### Records excerpted from a collection
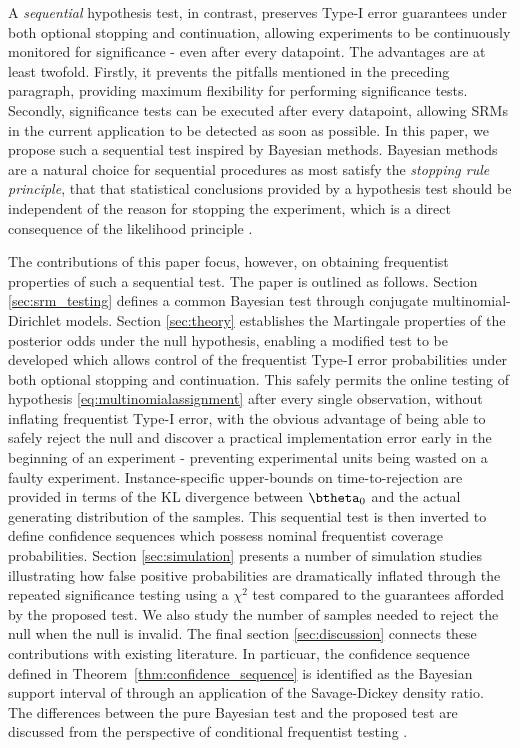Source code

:\documentclass[11pt]{article}
\begin{document}
A \textit{sequential} hypothesis test, in contrast, preserves Type-I error guarantees under both optional stopping and continuation, allowing experiments to be continuously monitored for significance - even after every datapoint.
The advantages are at least twofold. Firstly, it prevents the pitfalls mentioned in the preceding paragraph, providing maximum flexibility for performing significance tests.
Secondly, significance tests can be executed after every datapoint, allowing SRMs in the current application to be detected as soon as possible.
In this paper, we propose such a sequential test inspired by Bayesian methods.
Bayesian methods are a natural choice for sequential procedures as most satisfy the \textit{stopping rule principle}, that that statistical conclusions provided by a hypothesis test should be independent of the reason for stopping the experiment, which is a direct consequence of the likelihood principle \citep{likelihood}.

The contributions of this paper focus, however, on obtaining frequentist properties of such a sequential test.
The paper is outlined as follows.
Section \ref{sec:srm_testing} defines a common Bayesian test through conjugate multinomial-Dirichlet models.
Section \ref{sec:theory} establishes the Martingale properties of the posterior odds under the null hypothesis, enabling a modified test to be developed which allows control of the frequentist Type-I error probabilities under both optional stopping and continuation.
This safely permits the online testing of hypothesis \eqref{eq:multinomialassignment} after every single observation, without inflating frequentist Type-I error, with the obvious advantage of being able to safely reject the null and discover a practical implementation error early in the beginning of an experiment - preventing experimental units being wasted on a faulty experiment.
Instance-specific upper-bounds on time-to-rejection are provided in terms of the KL divergence  between $\btheta_0$ and the actual generating distribution of the samples.
This sequential test is then inverted to define confidence sequences which possess nominal frequentist coverage probabilities.
Section \ref{sec:simulation} presents a number of simulation studies illustrating how false positive probabilities are dramatically inflated through the repeated significance testing using a $\chi^2$ test compared to the guarantees afforded by the proposed test.
We also study the number of samples needed to reject the null when the null is invalid.
The final section \ref{sec:discussion} connects these contributions with existing literature.
In particuar, the confidence sequence defined in Theorem~\ref{thm:confidence_sequence} is identified as the Bayesian support interval of \cite{support_interval} through an application of the Savage-Dickey density ratio.
The differences between the pure Bayesian test and the proposed test are discussed from the perspective of conditional frequentist testing \citep{conditional_frequentist_simple, conditional_frequentist_precise, conditional_frequentist_composite}.
\end{document}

### ASSIGNMENT
Repeat only the lines between the top of the entries above and the line containing "after every datapoint.", both ends included, without the pictures.

### WRITTEN SOLUTION
Source code

:\documentclass[11pt]{article}
\begin{document}
A \textit{sequential} hypothesis test, in contrast, preserves Type-I error guarantees under both optional stopping and continuation, allowing experiments to be continuously monitored for significance - even after every datapoint.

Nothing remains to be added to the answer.